| WHAT IS REQUIRED |
Set down, please, exactly the lines below that run from the line with "Stav procesoru bude" to the line with "Aby bylo možné", both lines included.

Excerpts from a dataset
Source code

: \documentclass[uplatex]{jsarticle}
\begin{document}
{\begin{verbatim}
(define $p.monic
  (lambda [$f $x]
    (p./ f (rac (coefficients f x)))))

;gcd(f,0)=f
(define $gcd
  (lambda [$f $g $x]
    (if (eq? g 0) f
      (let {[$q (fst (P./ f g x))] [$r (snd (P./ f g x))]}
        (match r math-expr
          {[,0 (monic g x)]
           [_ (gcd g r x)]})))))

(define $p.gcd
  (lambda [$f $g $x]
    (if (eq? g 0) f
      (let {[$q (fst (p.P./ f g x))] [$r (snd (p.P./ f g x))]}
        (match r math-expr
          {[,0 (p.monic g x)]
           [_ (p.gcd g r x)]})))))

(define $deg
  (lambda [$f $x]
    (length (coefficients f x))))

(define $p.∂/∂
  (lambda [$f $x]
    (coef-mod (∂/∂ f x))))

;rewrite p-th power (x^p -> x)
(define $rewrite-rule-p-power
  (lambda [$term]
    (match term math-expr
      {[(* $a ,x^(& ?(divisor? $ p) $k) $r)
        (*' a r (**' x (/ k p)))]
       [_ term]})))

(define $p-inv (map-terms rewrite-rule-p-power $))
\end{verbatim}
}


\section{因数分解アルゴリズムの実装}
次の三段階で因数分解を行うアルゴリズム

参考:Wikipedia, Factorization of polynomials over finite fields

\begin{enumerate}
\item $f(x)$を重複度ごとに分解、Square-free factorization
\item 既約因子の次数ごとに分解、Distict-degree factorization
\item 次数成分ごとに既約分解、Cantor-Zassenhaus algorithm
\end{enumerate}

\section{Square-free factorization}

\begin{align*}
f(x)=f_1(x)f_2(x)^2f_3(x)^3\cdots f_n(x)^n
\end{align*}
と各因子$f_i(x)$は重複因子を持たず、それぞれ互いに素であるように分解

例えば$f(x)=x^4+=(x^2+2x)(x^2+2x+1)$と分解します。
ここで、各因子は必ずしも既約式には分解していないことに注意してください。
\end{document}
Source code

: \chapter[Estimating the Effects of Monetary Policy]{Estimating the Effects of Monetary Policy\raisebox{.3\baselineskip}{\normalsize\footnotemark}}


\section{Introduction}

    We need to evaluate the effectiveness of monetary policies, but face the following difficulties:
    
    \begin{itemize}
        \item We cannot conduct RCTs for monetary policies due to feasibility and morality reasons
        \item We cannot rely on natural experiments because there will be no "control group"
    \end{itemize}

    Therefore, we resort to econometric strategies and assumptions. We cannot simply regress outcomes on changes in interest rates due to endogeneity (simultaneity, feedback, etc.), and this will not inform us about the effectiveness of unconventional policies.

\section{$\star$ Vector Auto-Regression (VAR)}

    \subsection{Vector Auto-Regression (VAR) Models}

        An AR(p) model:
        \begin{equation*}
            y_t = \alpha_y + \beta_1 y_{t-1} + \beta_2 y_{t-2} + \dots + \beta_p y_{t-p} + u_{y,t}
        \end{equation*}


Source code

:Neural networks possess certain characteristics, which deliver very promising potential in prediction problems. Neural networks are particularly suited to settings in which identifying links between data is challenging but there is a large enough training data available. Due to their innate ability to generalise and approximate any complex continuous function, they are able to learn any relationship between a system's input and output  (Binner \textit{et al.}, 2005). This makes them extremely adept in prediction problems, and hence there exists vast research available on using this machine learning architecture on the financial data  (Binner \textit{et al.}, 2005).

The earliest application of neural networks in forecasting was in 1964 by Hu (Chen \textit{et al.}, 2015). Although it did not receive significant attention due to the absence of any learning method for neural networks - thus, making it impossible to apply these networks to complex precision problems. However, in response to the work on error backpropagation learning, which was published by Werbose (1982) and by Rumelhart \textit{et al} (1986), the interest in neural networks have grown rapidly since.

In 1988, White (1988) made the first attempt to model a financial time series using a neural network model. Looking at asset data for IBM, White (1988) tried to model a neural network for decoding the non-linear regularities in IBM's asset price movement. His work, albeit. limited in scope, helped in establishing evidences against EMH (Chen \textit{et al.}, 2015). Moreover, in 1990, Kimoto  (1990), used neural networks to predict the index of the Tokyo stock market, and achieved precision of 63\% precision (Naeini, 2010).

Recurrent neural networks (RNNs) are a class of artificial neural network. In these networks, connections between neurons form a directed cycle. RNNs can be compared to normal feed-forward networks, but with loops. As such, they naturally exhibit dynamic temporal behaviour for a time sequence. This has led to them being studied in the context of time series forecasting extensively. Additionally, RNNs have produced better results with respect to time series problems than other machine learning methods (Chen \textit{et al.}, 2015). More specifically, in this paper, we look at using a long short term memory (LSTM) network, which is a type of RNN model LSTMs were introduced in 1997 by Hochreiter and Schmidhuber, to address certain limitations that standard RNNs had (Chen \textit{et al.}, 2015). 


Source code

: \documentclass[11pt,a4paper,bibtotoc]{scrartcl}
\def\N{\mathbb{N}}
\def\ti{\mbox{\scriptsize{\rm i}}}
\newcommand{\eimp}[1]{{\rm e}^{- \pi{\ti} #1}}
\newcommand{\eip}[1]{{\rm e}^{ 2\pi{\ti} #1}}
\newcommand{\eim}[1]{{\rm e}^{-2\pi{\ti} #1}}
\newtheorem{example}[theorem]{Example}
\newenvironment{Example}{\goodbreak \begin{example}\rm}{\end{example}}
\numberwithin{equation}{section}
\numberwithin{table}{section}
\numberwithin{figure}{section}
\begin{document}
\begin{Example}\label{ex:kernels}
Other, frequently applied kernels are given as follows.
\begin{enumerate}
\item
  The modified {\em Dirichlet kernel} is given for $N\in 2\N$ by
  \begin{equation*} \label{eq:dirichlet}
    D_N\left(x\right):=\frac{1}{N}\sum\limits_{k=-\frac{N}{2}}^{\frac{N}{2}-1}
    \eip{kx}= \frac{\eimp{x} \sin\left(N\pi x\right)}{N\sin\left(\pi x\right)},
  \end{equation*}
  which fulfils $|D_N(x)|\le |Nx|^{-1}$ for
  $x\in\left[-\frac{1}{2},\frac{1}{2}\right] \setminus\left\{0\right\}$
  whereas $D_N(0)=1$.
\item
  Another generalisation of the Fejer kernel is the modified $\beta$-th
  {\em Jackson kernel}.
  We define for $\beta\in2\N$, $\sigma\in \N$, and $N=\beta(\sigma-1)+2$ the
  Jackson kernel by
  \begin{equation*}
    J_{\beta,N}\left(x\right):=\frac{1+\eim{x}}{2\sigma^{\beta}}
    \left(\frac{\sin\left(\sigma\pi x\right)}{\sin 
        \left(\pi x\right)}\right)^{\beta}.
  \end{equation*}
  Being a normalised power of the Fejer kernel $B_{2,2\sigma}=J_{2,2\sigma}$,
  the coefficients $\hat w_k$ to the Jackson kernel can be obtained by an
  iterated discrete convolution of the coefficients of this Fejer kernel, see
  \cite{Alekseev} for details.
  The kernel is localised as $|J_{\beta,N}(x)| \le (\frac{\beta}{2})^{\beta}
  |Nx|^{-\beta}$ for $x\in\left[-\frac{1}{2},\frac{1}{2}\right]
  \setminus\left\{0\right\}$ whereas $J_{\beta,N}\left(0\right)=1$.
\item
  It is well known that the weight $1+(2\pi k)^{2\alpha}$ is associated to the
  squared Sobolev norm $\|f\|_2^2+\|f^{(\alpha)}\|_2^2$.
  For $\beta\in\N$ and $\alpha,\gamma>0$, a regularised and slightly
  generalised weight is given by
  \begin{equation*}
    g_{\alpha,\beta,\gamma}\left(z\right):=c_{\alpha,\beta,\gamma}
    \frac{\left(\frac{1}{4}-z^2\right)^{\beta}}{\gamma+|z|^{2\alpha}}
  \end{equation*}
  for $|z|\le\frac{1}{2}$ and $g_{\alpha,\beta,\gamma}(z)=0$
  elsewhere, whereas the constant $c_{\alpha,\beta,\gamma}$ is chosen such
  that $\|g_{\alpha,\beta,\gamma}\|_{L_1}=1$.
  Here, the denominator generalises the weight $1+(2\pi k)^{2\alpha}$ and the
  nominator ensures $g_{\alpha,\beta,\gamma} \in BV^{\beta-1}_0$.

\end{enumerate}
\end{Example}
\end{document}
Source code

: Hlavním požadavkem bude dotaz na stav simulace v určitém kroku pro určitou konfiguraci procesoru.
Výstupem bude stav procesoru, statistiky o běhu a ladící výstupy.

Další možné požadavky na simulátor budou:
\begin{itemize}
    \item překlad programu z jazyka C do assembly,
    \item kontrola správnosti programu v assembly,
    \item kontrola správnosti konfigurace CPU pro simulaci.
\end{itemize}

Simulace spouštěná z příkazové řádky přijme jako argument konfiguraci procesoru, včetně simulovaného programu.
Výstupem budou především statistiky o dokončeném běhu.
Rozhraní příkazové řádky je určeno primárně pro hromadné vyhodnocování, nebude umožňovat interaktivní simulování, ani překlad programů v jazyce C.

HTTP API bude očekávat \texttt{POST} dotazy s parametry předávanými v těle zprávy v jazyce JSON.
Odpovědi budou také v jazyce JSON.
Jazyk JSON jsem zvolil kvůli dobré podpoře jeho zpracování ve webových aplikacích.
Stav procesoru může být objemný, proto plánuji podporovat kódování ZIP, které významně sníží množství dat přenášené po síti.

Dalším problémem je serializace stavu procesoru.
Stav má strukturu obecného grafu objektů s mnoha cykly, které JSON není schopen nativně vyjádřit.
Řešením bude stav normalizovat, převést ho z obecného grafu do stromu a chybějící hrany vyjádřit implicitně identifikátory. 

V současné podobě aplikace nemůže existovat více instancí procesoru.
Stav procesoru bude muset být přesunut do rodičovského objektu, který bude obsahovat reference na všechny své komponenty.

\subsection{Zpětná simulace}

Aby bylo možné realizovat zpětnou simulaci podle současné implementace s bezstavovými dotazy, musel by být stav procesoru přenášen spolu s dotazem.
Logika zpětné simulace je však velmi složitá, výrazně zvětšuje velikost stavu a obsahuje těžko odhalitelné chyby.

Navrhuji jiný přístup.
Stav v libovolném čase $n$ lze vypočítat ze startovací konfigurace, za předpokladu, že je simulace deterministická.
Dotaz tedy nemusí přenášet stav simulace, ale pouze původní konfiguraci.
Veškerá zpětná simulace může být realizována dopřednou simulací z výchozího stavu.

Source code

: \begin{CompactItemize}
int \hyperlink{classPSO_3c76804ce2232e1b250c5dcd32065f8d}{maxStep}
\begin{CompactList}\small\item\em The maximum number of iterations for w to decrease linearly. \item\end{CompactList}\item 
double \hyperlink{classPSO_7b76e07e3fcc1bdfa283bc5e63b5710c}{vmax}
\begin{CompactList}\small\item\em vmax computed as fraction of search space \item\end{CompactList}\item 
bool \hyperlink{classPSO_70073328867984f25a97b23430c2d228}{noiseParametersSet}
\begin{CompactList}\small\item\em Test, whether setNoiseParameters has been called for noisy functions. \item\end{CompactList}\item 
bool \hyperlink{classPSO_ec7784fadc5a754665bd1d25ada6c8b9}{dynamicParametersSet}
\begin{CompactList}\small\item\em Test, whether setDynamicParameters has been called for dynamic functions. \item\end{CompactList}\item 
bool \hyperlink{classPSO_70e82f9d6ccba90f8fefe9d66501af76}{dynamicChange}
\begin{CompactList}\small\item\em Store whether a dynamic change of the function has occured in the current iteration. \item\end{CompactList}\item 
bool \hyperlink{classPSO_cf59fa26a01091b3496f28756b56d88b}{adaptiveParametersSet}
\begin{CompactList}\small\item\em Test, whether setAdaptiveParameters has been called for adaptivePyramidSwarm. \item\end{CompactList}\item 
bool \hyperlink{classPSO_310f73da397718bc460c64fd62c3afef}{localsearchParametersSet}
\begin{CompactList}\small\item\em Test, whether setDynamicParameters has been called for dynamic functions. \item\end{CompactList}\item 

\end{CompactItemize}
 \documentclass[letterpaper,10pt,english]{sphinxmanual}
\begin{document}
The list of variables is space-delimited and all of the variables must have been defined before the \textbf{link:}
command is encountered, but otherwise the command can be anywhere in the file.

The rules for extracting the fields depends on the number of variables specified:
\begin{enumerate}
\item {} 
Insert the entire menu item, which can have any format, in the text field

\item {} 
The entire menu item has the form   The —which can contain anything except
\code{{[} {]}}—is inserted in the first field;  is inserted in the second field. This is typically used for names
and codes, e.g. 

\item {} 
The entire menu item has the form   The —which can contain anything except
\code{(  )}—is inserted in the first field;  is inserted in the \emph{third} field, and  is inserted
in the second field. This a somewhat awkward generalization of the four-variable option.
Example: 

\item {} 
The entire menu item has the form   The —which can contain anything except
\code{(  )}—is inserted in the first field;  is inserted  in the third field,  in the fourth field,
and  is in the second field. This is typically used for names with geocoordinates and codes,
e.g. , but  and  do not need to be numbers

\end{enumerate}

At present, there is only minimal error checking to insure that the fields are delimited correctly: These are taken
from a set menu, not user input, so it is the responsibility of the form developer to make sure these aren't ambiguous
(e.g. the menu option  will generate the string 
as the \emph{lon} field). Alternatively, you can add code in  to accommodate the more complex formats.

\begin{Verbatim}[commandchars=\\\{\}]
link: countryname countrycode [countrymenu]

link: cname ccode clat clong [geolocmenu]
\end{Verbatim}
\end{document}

| REPLY |
Stav procesoru bude muset být přesunut do rodičovského objektu, který bude obsahovat reference na všechny své komponenty.

\subsection{Zpětná simulace}

Aby bylo možné realizovat zpětnou simulaci podle současné implementace s bezstavovými dotazy, musel by být stav procesoru přenášen spolu s dotazem.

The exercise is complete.